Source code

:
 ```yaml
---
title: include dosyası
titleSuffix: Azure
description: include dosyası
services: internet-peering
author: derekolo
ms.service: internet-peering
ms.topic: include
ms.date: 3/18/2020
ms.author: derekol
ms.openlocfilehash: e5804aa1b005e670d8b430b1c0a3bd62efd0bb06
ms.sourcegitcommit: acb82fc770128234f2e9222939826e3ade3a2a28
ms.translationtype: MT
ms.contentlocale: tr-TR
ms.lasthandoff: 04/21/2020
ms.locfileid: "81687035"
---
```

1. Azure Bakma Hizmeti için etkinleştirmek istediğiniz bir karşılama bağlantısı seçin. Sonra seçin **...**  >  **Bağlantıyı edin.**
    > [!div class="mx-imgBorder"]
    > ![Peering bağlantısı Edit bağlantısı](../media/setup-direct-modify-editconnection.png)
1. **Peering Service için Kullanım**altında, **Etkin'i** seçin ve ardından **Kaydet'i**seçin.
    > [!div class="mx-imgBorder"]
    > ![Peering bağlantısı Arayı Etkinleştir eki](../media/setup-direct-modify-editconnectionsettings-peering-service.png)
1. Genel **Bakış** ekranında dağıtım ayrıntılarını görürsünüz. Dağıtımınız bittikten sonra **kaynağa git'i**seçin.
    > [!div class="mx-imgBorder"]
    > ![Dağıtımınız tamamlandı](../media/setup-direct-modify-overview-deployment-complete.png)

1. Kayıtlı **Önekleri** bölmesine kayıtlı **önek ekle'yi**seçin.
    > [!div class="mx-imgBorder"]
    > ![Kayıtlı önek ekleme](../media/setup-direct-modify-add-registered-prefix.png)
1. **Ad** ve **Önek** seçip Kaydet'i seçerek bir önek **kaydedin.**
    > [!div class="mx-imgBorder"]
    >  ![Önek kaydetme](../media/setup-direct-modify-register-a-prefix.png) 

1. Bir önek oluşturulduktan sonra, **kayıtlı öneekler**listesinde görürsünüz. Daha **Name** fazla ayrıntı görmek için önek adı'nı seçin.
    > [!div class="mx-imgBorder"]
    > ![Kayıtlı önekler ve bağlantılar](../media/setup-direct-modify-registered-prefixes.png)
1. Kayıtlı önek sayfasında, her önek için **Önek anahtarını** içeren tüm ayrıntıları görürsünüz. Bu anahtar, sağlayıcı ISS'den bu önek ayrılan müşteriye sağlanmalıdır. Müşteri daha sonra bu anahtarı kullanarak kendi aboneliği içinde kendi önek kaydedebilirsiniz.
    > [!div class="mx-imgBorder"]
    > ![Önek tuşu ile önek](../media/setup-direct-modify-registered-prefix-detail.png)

Exercise goal
Lines holding "modify" in the material above are to be reported.

Exercise response
    > ![Peering bağlantısı Edit bağlantısı](../media/setup-direct-modify-editconnection.png)
    > ![Peering bağlantısı Arayı Etkinleştir eki](../media/setup-direct-modify-editconnectionsettings-peering-service.png)
    > ![Dağıtımınız tamamlandı](../media/setup-direct-modify-overview-deployment-complete.png)
    > ![Kayıtlı önek ekleme](../media/setup-direct-modify-add-registered-prefix.png)
    >  ![Önek kaydetme](../media/setup-direct-modify-register-a-prefix.png) 
    > ![Kayıtlı önekler ve bağlantılar](../media/setup-direct-modify-registered-prefixes.png)
    > ![Önek tuşu ile önek](../media/setup-direct-modify-registered-prefix-detail.png)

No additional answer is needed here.